I had a brief discussion with
Boris Zbarsky on www-style about the possibility of implementing the
jQuery's E:has(F)
selector in the current CSS
specification.
Boris correctly pointed out that my proposal would be far from being easy to implement because of the existing differences between JavaScript and other programming languages, such as C++ (the Firefox's source code is actually written in this language, as you can see at http://mxr.mozilla.org).

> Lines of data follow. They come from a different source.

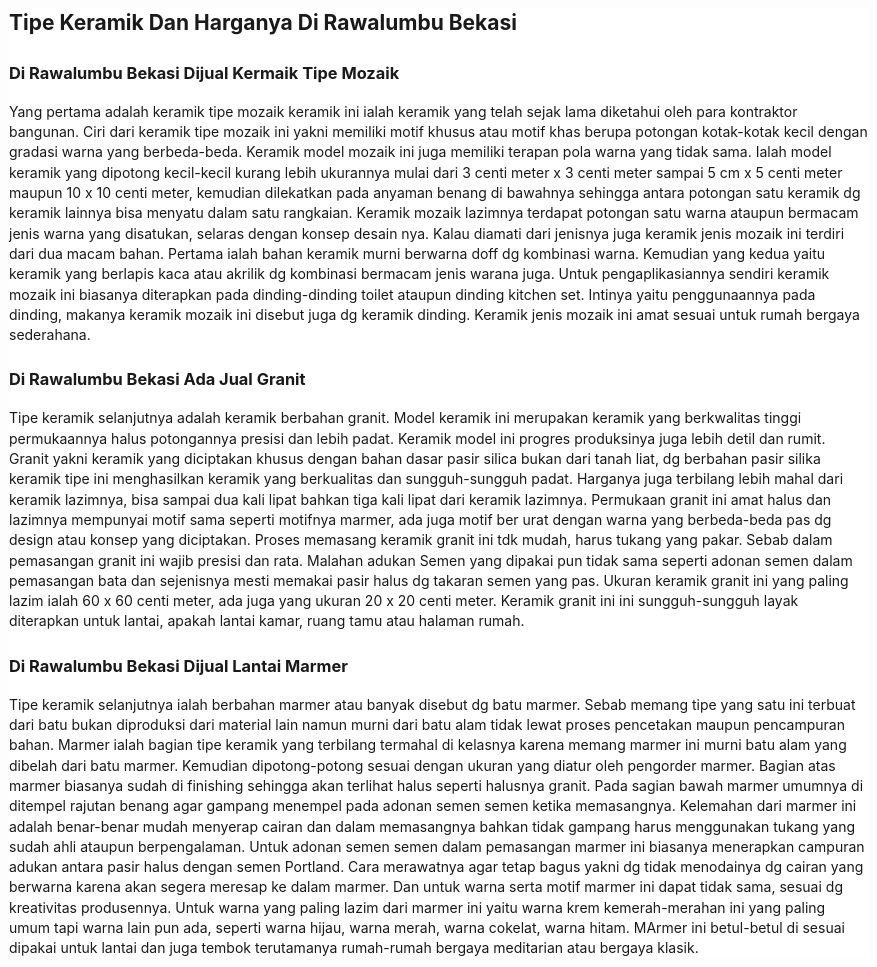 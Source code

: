 ## Tipe Keramik Dan Harganya Di Rawalumbu Bekasi

### Di Rawalumbu Bekasi Dijual Kermaik Tipe Mozaik

Yang pertama adalah keramik tipe mozaik keramik ini ialah keramik yang telah sejak lama diketahui oleh para kontraktor bangunan. Ciri dari keramik tipe mozaik ini yakni memiliki motif khusus atau motif khas berupa potongan kotak-kotak kecil dengan gradasi warna yang berbeda-beda. Keramik model mozaik ini juga memiliki terapan pola warna yang tidak sama. Ialah model keramik yang dipotong kecil-kecil kurang lebih ukurannya mulai dari 3 centi meter x 3 centi meter sampai 5 cm x 5 centi meter maupun 10 x 10 centi meter, kemudian dilekatkan pada anyaman benang di bawahnya sehingga antara potongan satu keramik dg keramik lainnya bisa menyatu dalam satu rangkaian. Keramik mozaik lazimnya terdapat potongan satu warna ataupun bermacam jenis warna yang disatukan, selaras dengan konsep desain nya. Kalau diamati dari jenisnya juga keramik jenis mozaik ini terdiri dari dua macam bahan. Pertama ialah bahan keramik murni berwarna doff dg kombinasi warna. Kemudian yang kedua yaitu keramik yang berlapis kaca atau akrilik dg kombinasi bermacam jenis warana juga. Untuk pengaplikasiannya sendiri keramik mozaik ini biasanya diterapkan pada dinding-dinding toilet ataupun dinding kitchen set. Intinya yaitu penggunaannya pada dinding, makanya keramik mozaik ini disebut juga dg keramik dinding. Keramik jenis mozaik ini amat sesuai untuk rumah bergaya sederahana.

### Di Rawalumbu Bekasi Ada Jual Granit

Tipe keramik selanjutnya adalah keramik berbahan granit. Model keramik ini merupakan keramik yang berkwalitas tinggi permukaannya halus potongannya presisi dan lebih padat. Keramik model ini progres produksinya juga lebih detil dan rumit. Granit yakni keramik yang diciptakan khusus dengan bahan dasar pasir silica bukan dari tanah liat, dg berbahan pasir silika keramik tipe ini menghasilkan keramik yang berkualitas dan sungguh-sungguh padat. Harganya juga terbilang lebih mahal dari keramik lazimnya, bisa sampai dua kali lipat bahkan tiga kali lipat dari keramik lazimnya. Permukaan granit ini amat halus dan lazimnya mempunyai motif sama seperti motifnya marmer, ada juga motif ber urat dengan warna yang berbeda-beda pas dg design atau konsep yang diciptakan. Proses memasang keramik granit ini tdk mudah, harus tukang yang pakar. Sebab dalam pemasangan granit ini wajib presisi dan rata. Malahan adukan Semen yang dipakai pun tidak sama seperti adonan semen dalam pemasangan bata dan sejenisnya mesti memakai pasir halus dg takaran semen yang pas. Ukuran keramik granit ini yang paling lazim ialah 60 x 60 centi meter, ada juga yang ukuran 20 x 20 centi meter. Keramik granit ini ini sungguh-sungguh layak diterapkan untuk lantai, apakah lantai kamar, ruang tamu atau halaman rumah.

### Di Rawalumbu Bekasi Dijual Lantai Marmer

Tipe keramik selanjutnya ialah berbahan marmer atau banyak disebut dg batu marmer. Sebab memang tipe yang satu ini terbuat dari batu bukan diproduksi dari material lain namun murni dari batu alam tidak lewat proses pencetakan maupun pencampuran bahan. Marmer ialah bagian tipe keramik yang terbilang termahal di kelasnya karena memang marmer ini murni batu alam yang dibelah dari batu marmer. Kemudian dipotong-potong sesuai dengan ukuran yang diatur oleh pengorder marmer. Bagian atas marmer biasanya sudah di finishing sehingga akan terlihat halus seperti halusnya granit. Pada sagian bawah marmer umumnya di ditempel rajutan benang agar gampang menempel pada adonan semen semen ketika memasangnya. Kelemahan dari marmer ini adalah benar-benar mudah menyerap cairan dan dalam memasangnya bahkan tidak gampang harus menggunakan tukang yang sudah ahli ataupun berpengalaman. Untuk adonan semen semen dalam pemasangan marmer ini biasanya menerapkan campuran adukan antara pasir halus dengan semen Portland. Cara merawatnya agar tetap bagus yakni dg tidak menodainya dg cairan yang berwarna karena akan segera meresap ke dalam marmer. Dan untuk warna serta motif marmer ini dapat tidak sama, sesuai dg kreativitas produsennya. Untuk warna yang paling lazim dari marmer ini yaitu warna krem kemerah-merahan ini yang paling umum tapi warna lain pun ada, seperti warna hijau, warna merah, warna cokelat, warna hitam. MArmer ini betul-betul di sesuai dipakai untuk lantai dan juga tembok terutamanya rumah-rumah bergaya meditarian atau bergaya klasik.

In a nutshell, JavaScript works with single DOM snapshots, while the CSS parser works with
a global token stream (see Firefox's nsCSSScanner.cpp
). For example, suppose that we want to stylize an h2
element based on the presence
of an a
element within it. We could write the following CSS rule:
h2:has(a) { color: green; }
Consider the fact that we're actually working with the following DOM structure:
h2 #element a #element #text
To properly select the h2
element, the CSS parser should adopt a DOM approach, that is, it should create a whole object model
automatically whenever it parse a style sheet. Naturally, this approach is really expensive because it consumes more memory than a stream-based approach.
As in C++, memory consumption in a DOM implementation is dependent on the size of the file, usually O(n).
That's why browsers don't implement the :has
selector. Performance is a key aspect when dealing with CSS implementations and
browser implementors cannot overlook this issue.